Single-tenant vs Multi-tenant vs Multi-single-tenant
TL;DR
- Single-tenant: the infrastructure serves a single tenant.
- Multi-tenant: the infrasturcture serves multiple tenants, but there's no isolation (e.g. the same backend server may server multiple tenants, and the database may store data of multiple tenants).
- Multi-single-tenant: a single system runs multiple, individually-provisioned instances to serve multiple different tenants. The computing resources, data storages are isolated from each other.
An analogy: imagine you are a real estate developer
- Single-tenant: you only build one single house for one single customer, and you only serve this one family.
- Multi-tenant : you are building an apartment building, everyone lives in the same building, but in separate apartments.
- Multi-single-tenant: you are building a community of single family houses, each customer having their own separate house.
Single-tenant
Single-tenant: dedicated instance and resources serving only one customer.
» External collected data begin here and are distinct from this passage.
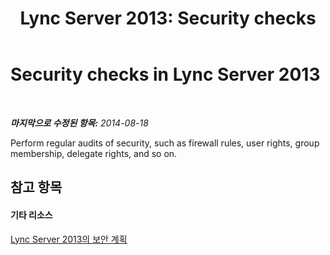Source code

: ﻿---
title: 'Lync Server 2013: Security checks'
TOCTitle: Security checks
ms:assetid: 053c099f-a078-4121-bfe0-3fe5ef110b79
ms:mtpsurl: https://technet.microsoft.com/ko-kr/library/Dn725205(v=OCS.15)
ms:contentKeyID: 62335962
ms.date: 08/10/2015
mtps_version: v=OCS.15
ms.translationtype: HT
---

# Security checks in Lync Server 2013

 

_**마지막으로 수정된 항목:** 2014-08-18_

Perform regular audits of security, such as firewall rules, user rights, group membership, delegate rights, and so on.

## 참고 항목

#### 기타 리소스

[Lync Server 2013의 보안 계획](lync-server-2013-planning-for-security.md)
For example, you run a database instance just to be used by yourself.
Single-tenant is not really a viable SaaS option.
Multi-tenant:
Multi-tenant: a single instance of software serves multiple customers (tenants), sharing resources.
For example, a database service serving multiple customers; if one customer used up all the resources, all the other customers will be impacted.
Pros:
- Lower Cost: serving hundreds or thousands of customers with one set of infrastructure.
- Easier Maintenance: only one instance to maintain.
- Easier to Scale: onboarding a new customer is as simple as adding a new entry to the tenants table in your database.
- Efficient Resource Utilization
Cons:
- Noisy Neighbor: Because tenants share resources (CPU, database connections), one tenant experiencing a massive, unexpected traffic spike can potentially degrade performance for all other tenants on the same infrastructure.
Multi-single-tenant
Multi-single-tenant: a service have multiple customers, but each customer has its own instance and resources.
For example, a database service serving multiple customers, but each customer has its own instance and dedicated resources; different customers are isolated.
Pros:
- Isolation: the primary benefit. Customers are fully isolated from each other.
- High Degree of Customization & Flexibility
- Easier to Meet Specific Compliance Needs
Cons:
- Higher cost and higher maintenance.
- Inefficient Resource Utilization.
- Slower Onboarding: each new customer requires provisioning new infrastructure and deploying and configuring applications.